--- ASSIGNMENT ---
Every entry below should appear in the answer exactly as written, apart from the pictures.
________________
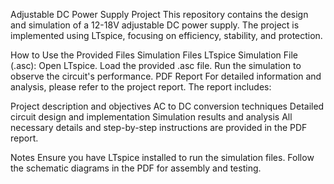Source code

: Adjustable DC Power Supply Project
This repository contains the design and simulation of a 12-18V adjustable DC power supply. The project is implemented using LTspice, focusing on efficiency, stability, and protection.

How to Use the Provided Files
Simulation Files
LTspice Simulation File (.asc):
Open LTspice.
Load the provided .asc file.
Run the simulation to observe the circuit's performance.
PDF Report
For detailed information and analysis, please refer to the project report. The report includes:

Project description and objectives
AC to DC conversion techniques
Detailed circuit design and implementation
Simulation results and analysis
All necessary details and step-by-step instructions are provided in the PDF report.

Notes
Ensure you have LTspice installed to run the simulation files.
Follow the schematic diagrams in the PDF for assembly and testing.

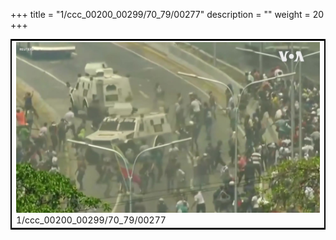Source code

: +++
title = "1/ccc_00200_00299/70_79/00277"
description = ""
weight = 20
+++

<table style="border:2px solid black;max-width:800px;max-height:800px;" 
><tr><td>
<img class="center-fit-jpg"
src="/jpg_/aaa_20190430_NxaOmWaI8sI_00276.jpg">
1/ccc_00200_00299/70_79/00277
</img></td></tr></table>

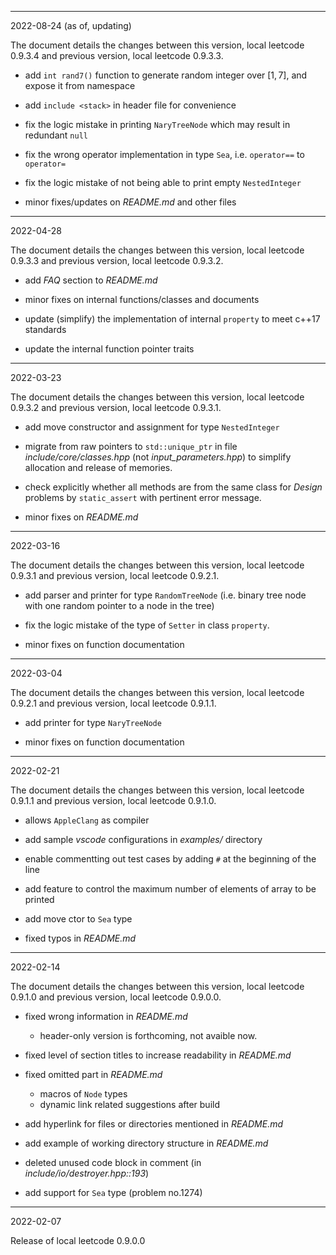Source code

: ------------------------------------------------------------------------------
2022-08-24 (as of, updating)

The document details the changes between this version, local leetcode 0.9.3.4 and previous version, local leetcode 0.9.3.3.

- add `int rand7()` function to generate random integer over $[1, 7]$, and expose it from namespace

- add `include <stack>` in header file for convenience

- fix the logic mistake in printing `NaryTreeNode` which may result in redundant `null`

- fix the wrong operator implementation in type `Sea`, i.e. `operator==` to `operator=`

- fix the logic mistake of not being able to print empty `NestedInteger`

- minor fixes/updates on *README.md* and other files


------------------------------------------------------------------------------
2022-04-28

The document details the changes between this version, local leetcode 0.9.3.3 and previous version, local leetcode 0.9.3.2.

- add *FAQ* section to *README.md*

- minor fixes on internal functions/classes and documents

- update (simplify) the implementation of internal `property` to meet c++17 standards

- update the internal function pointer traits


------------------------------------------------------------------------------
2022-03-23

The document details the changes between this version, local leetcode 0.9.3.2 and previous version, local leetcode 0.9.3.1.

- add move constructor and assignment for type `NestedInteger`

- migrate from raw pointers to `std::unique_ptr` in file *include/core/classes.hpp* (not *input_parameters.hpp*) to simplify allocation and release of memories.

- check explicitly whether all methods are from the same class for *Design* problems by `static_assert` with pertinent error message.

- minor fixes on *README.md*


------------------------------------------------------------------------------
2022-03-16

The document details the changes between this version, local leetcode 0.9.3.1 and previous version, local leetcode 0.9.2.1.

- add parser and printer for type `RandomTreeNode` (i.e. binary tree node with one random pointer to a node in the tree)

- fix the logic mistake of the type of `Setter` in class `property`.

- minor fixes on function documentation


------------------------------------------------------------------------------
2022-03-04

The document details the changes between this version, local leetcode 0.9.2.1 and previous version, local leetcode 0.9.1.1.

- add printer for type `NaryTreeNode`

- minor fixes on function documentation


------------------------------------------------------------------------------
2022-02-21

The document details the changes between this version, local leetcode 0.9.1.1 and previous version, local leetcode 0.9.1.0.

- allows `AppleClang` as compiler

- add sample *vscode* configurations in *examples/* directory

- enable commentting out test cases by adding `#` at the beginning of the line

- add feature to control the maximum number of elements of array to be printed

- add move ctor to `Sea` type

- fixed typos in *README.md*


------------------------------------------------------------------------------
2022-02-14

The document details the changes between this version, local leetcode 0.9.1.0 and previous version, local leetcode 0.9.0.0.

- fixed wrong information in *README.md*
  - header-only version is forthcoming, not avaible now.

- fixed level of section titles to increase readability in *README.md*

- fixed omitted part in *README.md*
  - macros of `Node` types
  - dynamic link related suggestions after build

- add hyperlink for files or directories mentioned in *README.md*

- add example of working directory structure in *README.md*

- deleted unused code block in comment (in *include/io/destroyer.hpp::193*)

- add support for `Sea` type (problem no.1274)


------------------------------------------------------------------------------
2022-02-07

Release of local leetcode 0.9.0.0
________________
--- OUTPUT OF THE TASK ---
Source code

: Adjustable DC Power Supply Project
This repository contains the design and simulation of a 12-18V adjustable DC power supply. The project is implemented using LTspice, focusing on efficiency, stability, and protection.

How to Use the Provided Files
Simulation Files
LTspice Simulation File (.asc):
Open LTspice.
Load the provided .asc file.
Run the simulation to observe the circuit's performance.
PDF Report
For detailed information and analysis, please refer to the project report. The report includes:

Project description and objectives
AC to DC conversion techniques
Detailed circuit design and implementation
Simulation results and analysis
All necessary details and step-by-step instructions are provided in the PDF report.

Notes
Ensure you have LTspice installed to run the simulation files.
Follow the schematic diagrams in the PDF for assembly and testing.

Source code

: +++
title = "1/ccc_00200_00299/70_79/00277"
description = ""
weight = 20
+++

<table style="border:2px solid black;max-width:800px;max-height:800px;" 
><tr><td>
<img class="center-fit-jpg"
src="/jpg_/aaa_20190430_NxaOmWaI8sI_00276.jpg">
1/ccc_00200_00299/70_79/00277
</img></td></tr></table>

Source code

: ------------------------------------------------------------------------------
2022-08-24 (as of, updating)

The document details the changes between this version, local leetcode 0.9.3.4 and previous version, local leetcode 0.9.3.3.

- add `int rand7()` function to generate random integer over $[1, 7]$, and expose it from namespace

- add `include <stack>` in header file for convenience

- fix the logic mistake in printing `NaryTreeNode` which may result in redundant `null`

- fix the wrong operator implementation in type `Sea`, i.e. `operator==` to `operator=`

- fix the logic mistake of not being able to print empty `NestedInteger`

- minor fixes/updates on *README.md* and other files


------------------------------------------------------------------------------
2022-04-28

The document details the changes between this version, local leetcode 0.9.3.3 and previous version, local leetcode 0.9.3.2.

- add *FAQ* section to *README.md*

- minor fixes on internal functions/classes and documents

- update (simplify) the implementation of internal `property` to meet c++17 standards

- update the internal function pointer traits


------------------------------------------------------------------------------
2022-03-23

The document details the changes between this version, local leetcode 0.9.3.2 and previous version, local leetcode 0.9.3.1.

- add move constructor and assignment for type `NestedInteger`

- migrate from raw pointers to `std::unique_ptr` in file *include/core/classes.hpp* (not *input_parameters.hpp*) to simplify allocation and release of memories.

- check explicitly whether all methods are from the same class for *Design* problems by `static_assert` with pertinent error message.

- minor fixes on *README.md*


------------------------------------------------------------------------------
2022-03-16

The document details the changes between this version, local leetcode 0.9.3.1 and previous version, local leetcode 0.9.2.1.

- add parser and printer for type `RandomTreeNode` (i.e. binary tree node with one random pointer to a node in the tree)

- fix the logic mistake of the type of `Setter` in class `property`.

- minor fixes on function documentation


------------------------------------------------------------------------------
2022-03-04

The document details the changes between this version, local leetcode 0.9.2.1 and previous version, local leetcode 0.9.1.1.

- add printer for type `NaryTreeNode`

- minor fixes on function documentation


------------------------------------------------------------------------------
2022-02-21

The document details the changes between this version, local leetcode 0.9.1.1 and previous version, local leetcode 0.9.1.0.

- allows `AppleClang` as compiler

- add sample *vscode* configurations in *examples/* directory

- enable commentting out test cases by adding `#` at the beginning of the line

- add feature to control the maximum number of elements of array to be printed

- add move ctor to `Sea` type

- fixed typos in *README.md*


------------------------------------------------------------------------------
2022-02-14

The document details the changes between this version, local leetcode 0.9.1.0 and previous version, local leetcode 0.9.0.0.

- fixed wrong information in *README.md*
  - header-only version is forthcoming, not avaible now.

- fixed level of section titles to increase readability in *README.md*

- fixed omitted part in *README.md*
  - macros of `Node` types
  - dynamic link related suggestions after build

- add hyperlink for files or directories mentioned in *README.md*

- add example of working directory structure in *README.md*

- deleted unused code block in comment (in *include/io/destroyer.hpp::193*)

- add support for `Sea` type (problem no.1274)


------------------------------------------------------------------------------
2022-02-07

Release of local leetcode 0.9.0.0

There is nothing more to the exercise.